- ABOUT THIS EXERCISE
Nothing in the data may be altered; copy it all exactly.

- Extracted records
****

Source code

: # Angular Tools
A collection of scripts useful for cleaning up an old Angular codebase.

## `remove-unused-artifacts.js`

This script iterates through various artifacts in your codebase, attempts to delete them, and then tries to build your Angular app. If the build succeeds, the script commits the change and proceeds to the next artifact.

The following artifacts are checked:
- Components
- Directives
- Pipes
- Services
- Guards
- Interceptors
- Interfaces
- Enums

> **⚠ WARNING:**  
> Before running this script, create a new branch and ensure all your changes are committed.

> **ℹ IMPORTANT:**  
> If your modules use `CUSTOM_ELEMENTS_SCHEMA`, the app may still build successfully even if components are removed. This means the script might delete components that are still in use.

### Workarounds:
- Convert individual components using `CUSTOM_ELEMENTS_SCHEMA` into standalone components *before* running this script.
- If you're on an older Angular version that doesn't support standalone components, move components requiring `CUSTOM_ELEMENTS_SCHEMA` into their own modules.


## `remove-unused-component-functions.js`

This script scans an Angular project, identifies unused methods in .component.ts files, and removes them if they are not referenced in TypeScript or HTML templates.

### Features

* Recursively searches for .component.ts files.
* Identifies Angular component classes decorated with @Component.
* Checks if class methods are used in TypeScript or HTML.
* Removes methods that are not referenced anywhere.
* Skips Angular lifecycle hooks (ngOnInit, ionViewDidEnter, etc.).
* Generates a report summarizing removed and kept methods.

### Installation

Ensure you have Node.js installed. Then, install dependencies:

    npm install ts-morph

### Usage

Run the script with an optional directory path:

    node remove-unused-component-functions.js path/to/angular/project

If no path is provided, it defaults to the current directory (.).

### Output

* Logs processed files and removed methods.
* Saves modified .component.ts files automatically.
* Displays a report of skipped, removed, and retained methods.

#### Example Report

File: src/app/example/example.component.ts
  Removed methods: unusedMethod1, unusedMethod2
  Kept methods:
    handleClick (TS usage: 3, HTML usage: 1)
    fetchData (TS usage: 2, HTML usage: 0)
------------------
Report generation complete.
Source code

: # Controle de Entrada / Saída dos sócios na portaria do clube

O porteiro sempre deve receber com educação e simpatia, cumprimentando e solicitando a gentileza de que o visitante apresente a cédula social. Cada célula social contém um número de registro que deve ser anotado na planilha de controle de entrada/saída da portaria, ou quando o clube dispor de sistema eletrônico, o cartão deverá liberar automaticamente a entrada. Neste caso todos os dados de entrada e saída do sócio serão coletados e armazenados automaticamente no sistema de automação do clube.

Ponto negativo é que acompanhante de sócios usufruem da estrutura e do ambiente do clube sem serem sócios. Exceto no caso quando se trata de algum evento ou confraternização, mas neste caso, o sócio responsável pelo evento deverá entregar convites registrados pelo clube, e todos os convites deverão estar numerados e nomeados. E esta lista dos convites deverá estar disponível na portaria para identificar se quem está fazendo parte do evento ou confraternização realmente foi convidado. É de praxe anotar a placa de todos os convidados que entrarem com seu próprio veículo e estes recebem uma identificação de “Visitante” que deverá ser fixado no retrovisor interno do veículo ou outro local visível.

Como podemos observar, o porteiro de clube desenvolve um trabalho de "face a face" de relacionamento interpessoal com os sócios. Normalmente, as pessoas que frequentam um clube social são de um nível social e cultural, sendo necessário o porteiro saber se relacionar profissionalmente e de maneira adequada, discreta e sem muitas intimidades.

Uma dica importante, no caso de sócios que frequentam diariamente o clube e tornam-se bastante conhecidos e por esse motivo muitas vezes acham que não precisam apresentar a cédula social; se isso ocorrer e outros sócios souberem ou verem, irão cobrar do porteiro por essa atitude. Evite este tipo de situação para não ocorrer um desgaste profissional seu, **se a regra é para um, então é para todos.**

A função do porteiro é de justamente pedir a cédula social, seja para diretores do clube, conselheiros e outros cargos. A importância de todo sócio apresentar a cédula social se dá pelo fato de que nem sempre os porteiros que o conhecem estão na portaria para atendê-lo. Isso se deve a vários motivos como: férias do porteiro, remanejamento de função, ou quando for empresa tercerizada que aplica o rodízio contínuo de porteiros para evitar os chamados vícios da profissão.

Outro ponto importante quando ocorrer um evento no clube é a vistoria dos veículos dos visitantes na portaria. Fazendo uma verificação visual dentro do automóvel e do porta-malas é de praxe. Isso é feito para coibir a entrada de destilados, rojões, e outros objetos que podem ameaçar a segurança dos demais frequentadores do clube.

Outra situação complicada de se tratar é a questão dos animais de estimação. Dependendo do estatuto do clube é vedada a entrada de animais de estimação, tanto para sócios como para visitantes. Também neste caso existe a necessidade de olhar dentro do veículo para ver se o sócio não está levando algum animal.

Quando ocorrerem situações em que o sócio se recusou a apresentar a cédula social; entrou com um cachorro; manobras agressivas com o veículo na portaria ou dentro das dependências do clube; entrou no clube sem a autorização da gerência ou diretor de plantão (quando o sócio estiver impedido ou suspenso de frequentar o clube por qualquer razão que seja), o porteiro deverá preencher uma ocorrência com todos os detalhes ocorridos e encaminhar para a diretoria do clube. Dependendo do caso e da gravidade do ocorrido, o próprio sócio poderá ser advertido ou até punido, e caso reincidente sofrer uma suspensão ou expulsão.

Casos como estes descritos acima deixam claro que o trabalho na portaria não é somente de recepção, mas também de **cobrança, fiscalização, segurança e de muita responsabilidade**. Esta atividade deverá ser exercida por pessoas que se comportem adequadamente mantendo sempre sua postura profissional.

****

- ANSWER TO THIS PROBLEM
Source code

: # Angular Tools
A collection of scripts useful for cleaning up an old Angular codebase.

## `remove-unused-artifacts.js`

This script iterates through various artifacts in your codebase, attempts to delete them, and then tries to build your Angular app. If the build succeeds, the script commits the change and proceeds to the next artifact.

The following artifacts are checked:
- Components
- Directives
- Pipes
- Services
- Guards
- Interceptors
- Interfaces
- Enums

> **⚠ WARNING:**  
> Before running this script, create a new branch and ensure all your changes are committed.

> **ℹ IMPORTANT:**  
> If your modules use `CUSTOM_ELEMENTS_SCHEMA`, the app may still build successfully even if components are removed. This means the script might delete components that are still in use.

### Workarounds:
- Convert individual components using `CUSTOM_ELEMENTS_SCHEMA` into standalone components *before* running this script.
- If you're on an older Angular version that doesn't support standalone components, move components requiring `CUSTOM_ELEMENTS_SCHEMA` into their own modules.


## `remove-unused-component-functions.js`

This script scans an Angular project, identifies unused methods in .component.ts files, and removes them if they are not referenced in TypeScript or HTML templates.

### Features

* Recursively searches for .component.ts files.
* Identifies Angular component classes decorated with @Component.
* Checks if class methods are used in TypeScript or HTML.
* Removes methods that are not referenced anywhere.
* Skips Angular lifecycle hooks (ngOnInit, ionViewDidEnter, etc.).
* Generates a report summarizing removed and kept methods.

### Installation

Ensure you have Node.js installed. Then, install dependencies:

    npm install ts-morph

### Usage

Run the script with an optional directory path:

    node remove-unused-component-functions.js path/to/angular/project

If no path is provided, it defaults to the current directory (.).

### Output

* Logs processed files and removed methods.
* Saves modified .component.ts files automatically.
* Displays a report of skipped, removed, and retained methods.

#### Example Report

File: src/app/example/example.component.ts
  Removed methods: unusedMethod1, unusedMethod2
  Kept methods:
    handleClick (TS usage: 3, HTML usage: 1)
    fetchData (TS usage: 2, HTML usage: 0)
------------------
Report generation complete.
Source code

: # Controle de Entrada / Saída dos sócios na portaria do clube

O porteiro sempre deve receber com educação e simpatia, cumprimentando e solicitando a gentileza de que o visitante apresente a cédula social. Cada célula social contém um número de registro que deve ser anotado na planilha de controle de entrada/saída da portaria, ou quando o clube dispor de sistema eletrônico, o cartão deverá liberar automaticamente a entrada. Neste caso todos os dados de entrada e saída do sócio serão coletados e armazenados automaticamente no sistema de automação do clube.

Ponto negativo é que acompanhante de sócios usufruem da estrutura e do ambiente do clube sem serem sócios. Exceto no caso quando se trata de algum evento ou confraternização, mas neste caso, o sócio responsável pelo evento deverá entregar convites registrados pelo clube, e todos os convites deverão estar numerados e nomeados. E esta lista dos convites deverá estar disponível na portaria para identificar se quem está fazendo parte do evento ou confraternização realmente foi convidado. É de praxe anotar a placa de todos os convidados que entrarem com seu próprio veículo e estes recebem uma identificação de “Visitante” que deverá ser fixado no retrovisor interno do veículo ou outro local visível.

Como podemos observar, o porteiro de clube desenvolve um trabalho de "face a face" de relacionamento interpessoal com os sócios. Normalmente, as pessoas que frequentam um clube social são de um nível social e cultural, sendo necessário o porteiro saber se relacionar profissionalmente e de maneira adequada, discreta e sem muitas intimidades.

Uma dica importante, no caso de sócios que frequentam diariamente o clube e tornam-se bastante conhecidos e por esse motivo muitas vezes acham que não precisam apresentar a cédula social; se isso ocorrer e outros sócios souberem ou verem, irão cobrar do porteiro por essa atitude. Evite este tipo de situação para não ocorrer um desgaste profissional seu, **se a regra é para um, então é para todos.**

A função do porteiro é de justamente pedir a cédula social, seja para diretores do clube, conselheiros e outros cargos. A importância de todo sócio apresentar a cédula social se dá pelo fato de que nem sempre os porteiros que o conhecem estão na portaria para atendê-lo. Isso se deve a vários motivos como: férias do porteiro, remanejamento de função, ou quando for empresa tercerizada que aplica o rodízio contínuo de porteiros para evitar os chamados vícios da profissão.

Outro ponto importante quando ocorrer um evento no clube é a vistoria dos veículos dos visitantes na portaria. Fazendo uma verificação visual dentro do automóvel e do porta-malas é de praxe. Isso é feito para coibir a entrada de destilados, rojões, e outros objetos que podem ameaçar a segurança dos demais frequentadores do clube.

Outra situação complicada de se tratar é a questão dos animais de estimação. Dependendo do estatuto do clube é vedada a entrada de animais de estimação, tanto para sócios como para visitantes. Também neste caso existe a necessidade de olhar dentro do veículo para ver se o sócio não está levando algum animal.

Quando ocorrerem situações em que o sócio se recusou a apresentar a cédula social; entrou com um cachorro; manobras agressivas com o veículo na portaria ou dentro das dependências do clube; entrou no clube sem a autorização da gerência ou diretor de plantão (quando o sócio estiver impedido ou suspenso de frequentar o clube por qualquer razão que seja), o porteiro deverá preencher uma ocorrência com todos os detalhes ocorridos e encaminhar para a diretoria do clube. Dependendo do caso e da gravidade do ocorrido, o próprio sócio poderá ser advertido ou até punido, e caso reincidente sofrer uma suspensão ou expulsão.

Casos como estes descritos acima deixam claro que o trabalho na portaria não é somente de recepção, mas também de **cobrança, fiscalização, segurança e de muita responsabilidade**. Esta atividade deverá ser exercida por pessoas que se comportem adequadamente mantendo sempre sua postura profissional.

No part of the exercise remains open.